I'd stsy on the Entyvio--it's working. Dr. C is not a good GI if he thinks it's ok that you were on steroids for *OVER* a year, but flipping out about Entyvio. That is old-school backwards thinking. You are lucky you had Dr. O instead of Dr. C or you probably would have lost your colon from his failure to act because of his *bias* that a "newly diagnosed" patient should have to try--and fail--all the "lower tier" meds before trying biologics. I would not see Dr. C anymore, because he may be "nice" but he is not as competent as the more progressive IBD specialists. Long term prednisone use is *proven* to be far more risky than long-term biologic use--read the studies in medical journals. Entyvio is fairly new, my only qualm would be that Dr. O didn't try Remicade first but I'm sure he had his reasons.

Thanks for the replies!

The reason Dr. O decided on Entyvio was because it's supposed to be less systemic than Remicade. Remi was our second choice if Entyvio turned out to be too expensive, but it's actually cheaper for me because it's covered under the medical portion of medicare + my supplemental, so I have no copay. (as long as it's done in the hospital -- which, technically, it's not. But it's at the hospitals outpatient chronic care office, and insurance is accepting it as the hospital, which is good for me!)

I feel beholden to Dr. C because he really was caring when I was so ill. He'd always see me right away (except at that time he only had office hours one day a week) or at least his PA would and she would check with him and then call me back, plus he treated me for free for about a month, including my 9 days in the hospital with him or his fellows visiting every day, and another time I ended up with a horrible itching rash and he called a dermatologist and get me in immediately to see him. Plus he went to bat for me with insurance when they were dragging their feet over a CT scan approval. So... I'm torn. Plus if I did decide to go with another dr., I'll have to find one.

I guess I'll go ahead with colonoscopy because I'm curious how much healing is going on and to see if there's permanent damage or not. Then I'll see what he says about entyvio after.
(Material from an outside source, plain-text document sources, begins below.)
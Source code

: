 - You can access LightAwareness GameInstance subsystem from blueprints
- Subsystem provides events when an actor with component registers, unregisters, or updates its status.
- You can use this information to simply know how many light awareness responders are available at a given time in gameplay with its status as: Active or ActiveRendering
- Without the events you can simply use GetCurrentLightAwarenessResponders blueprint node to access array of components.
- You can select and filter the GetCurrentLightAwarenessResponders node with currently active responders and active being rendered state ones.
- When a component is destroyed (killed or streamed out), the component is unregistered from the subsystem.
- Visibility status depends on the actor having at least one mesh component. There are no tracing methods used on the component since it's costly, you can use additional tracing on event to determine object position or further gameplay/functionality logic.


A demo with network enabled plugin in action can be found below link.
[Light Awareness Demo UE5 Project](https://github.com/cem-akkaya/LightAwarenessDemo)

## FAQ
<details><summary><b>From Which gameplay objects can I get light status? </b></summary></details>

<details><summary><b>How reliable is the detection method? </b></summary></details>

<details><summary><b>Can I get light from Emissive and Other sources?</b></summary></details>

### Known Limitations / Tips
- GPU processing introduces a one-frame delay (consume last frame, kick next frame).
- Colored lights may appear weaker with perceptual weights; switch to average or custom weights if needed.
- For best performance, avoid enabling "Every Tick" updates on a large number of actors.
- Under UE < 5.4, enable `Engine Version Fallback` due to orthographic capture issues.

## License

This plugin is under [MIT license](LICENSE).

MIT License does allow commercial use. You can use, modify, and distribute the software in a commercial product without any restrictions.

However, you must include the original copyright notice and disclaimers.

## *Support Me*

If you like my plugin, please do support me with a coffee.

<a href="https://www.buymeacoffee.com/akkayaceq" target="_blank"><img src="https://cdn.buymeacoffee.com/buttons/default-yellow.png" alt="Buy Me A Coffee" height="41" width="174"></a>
Truthfully, I wouldn't mind going off it-- if I could be assured I wouldn't flare again. Don't wanna go back to that awfulness.

I also feel badly because I don't think my case as been nearly as bad as some of you guys. Yes, I flared a lot, but still my symptoms were a little milder ... i never really bled all that much, so I sometimes feel that maybe I over-reacted by running to the dr. at each little trace. I guess that's the only thing, though. The tenesmus and constant cramping were no joke and no over-reaction.

Helps a lot to gripe here. The whole dr visit and scenario keeps re-playing over and over in my mind and I'm driving myself crazy. Thanks for listening and being supportive!

Thank you poppie! Well see how it goes. Decided I'm going to gather up all my reports and take them with me on my next visit.